Work instructions ::
Please set down only the lines between the line containing "This will create" and the end of the records, inclusive, exactly as they stand.

Source texts of formatted documents:
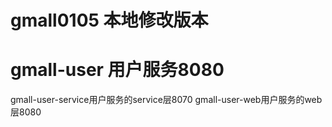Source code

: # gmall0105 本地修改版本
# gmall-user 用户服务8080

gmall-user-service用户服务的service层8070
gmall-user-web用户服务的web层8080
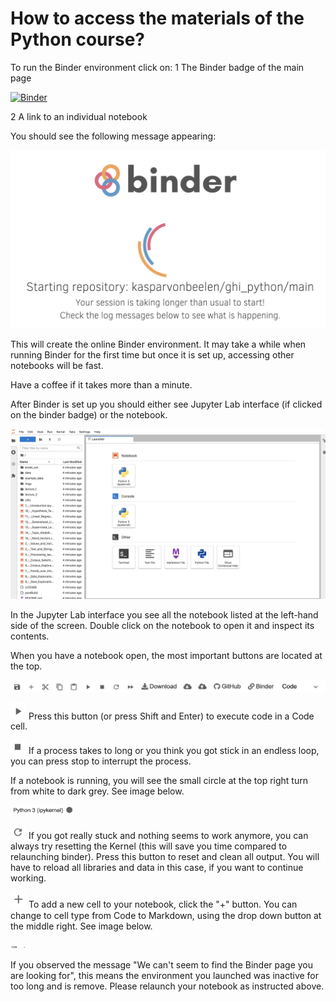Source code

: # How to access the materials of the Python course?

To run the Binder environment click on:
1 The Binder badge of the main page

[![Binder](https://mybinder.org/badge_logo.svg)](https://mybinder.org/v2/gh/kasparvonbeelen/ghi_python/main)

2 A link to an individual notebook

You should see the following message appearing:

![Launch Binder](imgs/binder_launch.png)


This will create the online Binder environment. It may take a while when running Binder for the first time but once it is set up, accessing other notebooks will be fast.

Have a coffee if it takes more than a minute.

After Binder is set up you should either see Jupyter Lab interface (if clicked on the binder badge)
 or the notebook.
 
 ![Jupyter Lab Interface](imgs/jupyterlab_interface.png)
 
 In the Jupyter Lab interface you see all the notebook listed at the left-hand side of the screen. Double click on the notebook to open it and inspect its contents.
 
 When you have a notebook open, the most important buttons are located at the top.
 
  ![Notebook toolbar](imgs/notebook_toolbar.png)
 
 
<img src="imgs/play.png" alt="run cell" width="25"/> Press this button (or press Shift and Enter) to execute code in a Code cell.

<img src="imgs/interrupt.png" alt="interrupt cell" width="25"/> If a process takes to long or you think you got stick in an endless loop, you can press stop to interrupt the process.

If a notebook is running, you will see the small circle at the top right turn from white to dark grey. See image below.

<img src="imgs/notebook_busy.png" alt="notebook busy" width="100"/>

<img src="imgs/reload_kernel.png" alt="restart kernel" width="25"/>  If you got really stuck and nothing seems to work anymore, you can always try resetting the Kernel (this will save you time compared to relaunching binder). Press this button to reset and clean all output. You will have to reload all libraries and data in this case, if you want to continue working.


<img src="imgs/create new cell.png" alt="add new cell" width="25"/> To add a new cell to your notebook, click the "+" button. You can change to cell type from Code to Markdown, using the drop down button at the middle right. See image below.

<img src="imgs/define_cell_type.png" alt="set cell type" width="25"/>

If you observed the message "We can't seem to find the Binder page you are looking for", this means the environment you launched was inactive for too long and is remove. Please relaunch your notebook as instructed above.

Answer space ::
This will create the online Binder environment. It may take a while when running Binder for the first time but once it is set up, accessing other notebooks will be fast.

Have a coffee if it takes more than a minute.

After Binder is set up you should either see Jupyter Lab interface (if clicked on the binder badge)
 or the notebook.
 
 ![Jupyter Lab Interface](imgs/jupyterlab_interface.png)
 
 In the Jupyter Lab interface you see all the notebook listed at the left-hand side of the screen. Double click on the notebook to open it and inspect its contents.
 
 When you have a notebook open, the most important buttons are located at the top.
 
  ![Notebook toolbar](imgs/notebook_toolbar.png)
 
 
<img src="imgs/play.png" alt="run cell" width="25"/> Press this button (or press Shift and Enter) to execute code in a Code cell.

<img src="imgs/interrupt.png" alt="interrupt cell" width="25"/> If a process takes to long or you think you got stick in an endless loop, you can press stop to interrupt the process.

If a notebook is running, you will see the small circle at the top right turn from white to dark grey. See image below.

<img src="imgs/notebook_busy.png" alt="notebook busy" width="100"/>

<img src="imgs/reload_kernel.png" alt="restart kernel" width="25"/>  If you got really stuck and nothing seems to work anymore, you can always try resetting the Kernel (this will save you time compared to relaunching binder). Press this button to reset and clean all output. You will have to reload all libraries and data in this case, if you want to continue working.


<img src="imgs/create new cell.png" alt="add new cell" width="25"/> To add a new cell to your notebook, click the "+" button. You can change to cell type from Code to Markdown, using the drop down button at the middle right. See image below.

<img src="imgs/define_cell_type.png" alt="set cell type" width="25"/>

If you observed the message "We can't seem to find the Binder page you are looking for", this means the environment you launched was inactive for too long and is remove. Please relaunch your notebook as instructed above.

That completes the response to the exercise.